Overclocked CPU crashes in games, but not during stress tests

nominath6543

Prominent
Jan 20, 2018
26
0
530
Hi, I'm new to Tom's hardware so sorry if I'm doing this wrong. I have a i5-6600k that I've had overclocked to 4.5 GHz for about 6 months with no issues at all, I recently got a new PC case (phanteks eclipse p400s tempered) and an ssd, I've set up my rig, (I have a Corsair h60i, in pull, an msi z170a gmaing m5 Mobo, a msi GTX 1070 gaming x at stock speeds, a Samsung 850 Evo pro 250gb ssd, 16 gigs of hyperx fury at 2133 MHz, a EVGA 500w 80+bronze psu, a 1tb hhd, and 6 fans in the case total), the airflow is good, my GPU under max load never goes above 65c and my CPU never goes above 50c, I've run my CPU through aida64 extreme for over an hour (I have my core voltages set to auto :/ ) and my PC never crashed, same with furmark and heaven for my gpu, but when I run overwatch or bf1 at low settings to get 144fps, the games crash after about 20mins, I got a bsod once but haven't since... I don't know what's wrong or what to do... Any help is appreciated.
 
Solution
I didn't say that you HAVE to, it's just a suggestion for a future step. Especially with the new GPU.
If the system does not crash during simultaneous CPU and GPU stress, PSU is not the problem.
Your system should consume about 200-250w under gaming load.
As the 4GHz absence of crashes tells, it's something with overclocking. Components degrade over time, so sometimes the system may become unstable with same overclock settings that were good for years.
Again, try to do a manual voltage. find the highest stable frequency up to 1.3v (preferably 1.2-1.275v) and then just go one step down with a frequency.
that's kinda best practice for 24/7 overclocks.
to get 144FPS, you'd be better with an i7 CPU for many games.
If you check the CPU/GPU utilizatio, you will probably see that the CPU is at 100% while GPU is far from that (on low settings).
Anyway, auto voltages ARE BAD IDEA !
Every application uses different CPU parts. each core has quite a few and then there is a cache, memory controller, I/O etc.
So a game may create a load that this overclock is unstable while stress tests wouldn't have a problem.
It is actually recommended to play games and use system to validate stability. If your BSOD is “WHEA_UNCORRECTABLE_ERROR" lower the overclock.
Find a CPU value that is stable under 1.3v.
Also, many games will benefit from RAM overclocking.
Pay attention, that memory overclocking is both frequency and latency (timings).

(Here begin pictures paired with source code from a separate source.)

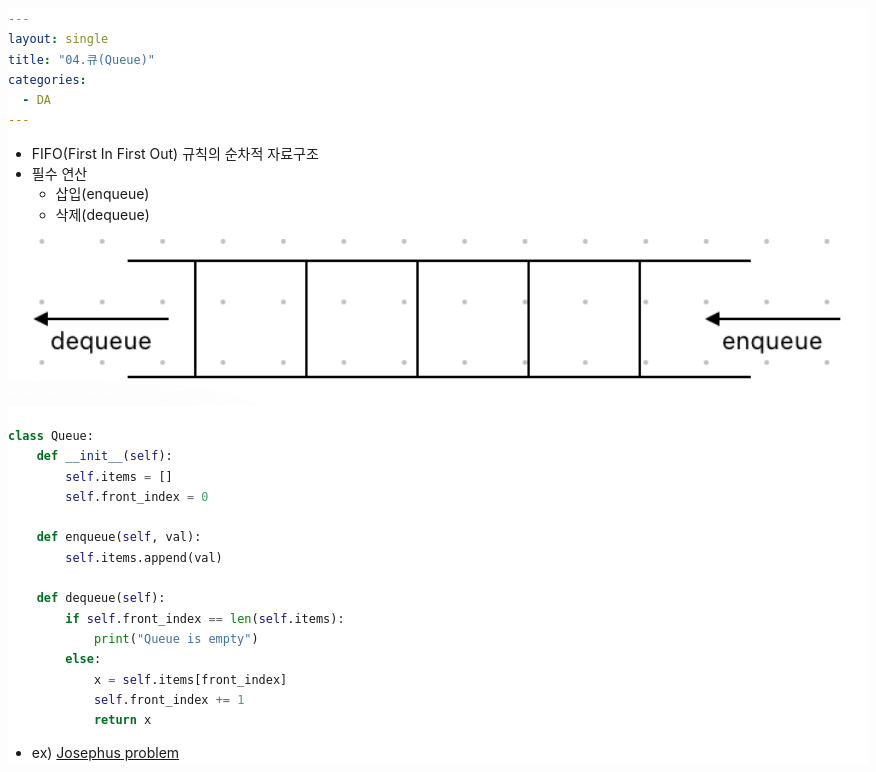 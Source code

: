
 ```yaml
---
layout: single
title: "04.큐(Queue)"
categories: 
  - DA
---
```



- FIFO(First In First Out) 규칙의 순차적 자료구조
- 필수 연산
    - 삽입(enqueue)
    - 삭제(dequeue)

<img src="/images/data_structure/4.queue1.png" width="100%" height="100%">

```python
class Queue:
	def __init__(self):
		self.items = []
		self.front_index = 0

	def enqueue(self, val):
		self.items.append(val)

	def dequeue(self):
		if self.front_index == len(self.items):
			print("Queue is empty")
		else:
			x = self.items[front_index]
			self.front_index += 1
			return x
```

- ex) [Josephus problem](https://en.wikipedia.org/wiki/Josephus_problem)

Also, the issue with crashes under game could be related to PSU. probably when doing stress tests, you are running either CPU or GPU load.
Try to run both aida64 and furmark/Heaven simultaneously and see what happens.
 
  • Like
Reactions: Goildzy


I have ran both Aida and furmark at the same time, good temps and no crashes, over 140fps on furmark at 1080p high. My CPU usage is about 50 percent while playing overwatch (not very CPU intensive) and 85 ish percent while I'm playing bf1, I'll try and figure out the wattage of the system is and see if my PSU has too big of a load. I just lowered my oc to 4ghz, still on auto and it's perfectly stable, the thing is that it was very stable when I had the rig in my old case, I might try updating my chipset driver's since I moved windows 10 to the SSD. I can't really afford an i7 Atm but my i5 does well on everything I throw at it without a bottleneck to my GPU.
 
I didn't say that you HAVE to, it's just a suggestion for a future step. Especially with the new GPU.
If the system does not crash during simultaneous CPU and GPU stress, PSU is not the problem.
Your system should consume about 200-250w under gaming load.
As the 4GHz absence of crashes tells, it's something with overclocking. Components degrade over time, so sometimes the system may become unstable with same overclock settings that were good for years.
Again, try to do a manual voltage. find the highest stable frequency up to 1.3v (preferably 1.2-1.275v) and then just go one step down with a frequency.
that's kinda best practice for 24/7 overclocks.
 
Solution


I'll try it, thanks :)
 


Oh one last question, will updating my bios give me better potential for a stable oc? Mine is 2 years old
 


Okay, thanks for all your help!
 
MERGED QUESTION
Question from nominath6543 : "Overclocked CPU causes crashes in games"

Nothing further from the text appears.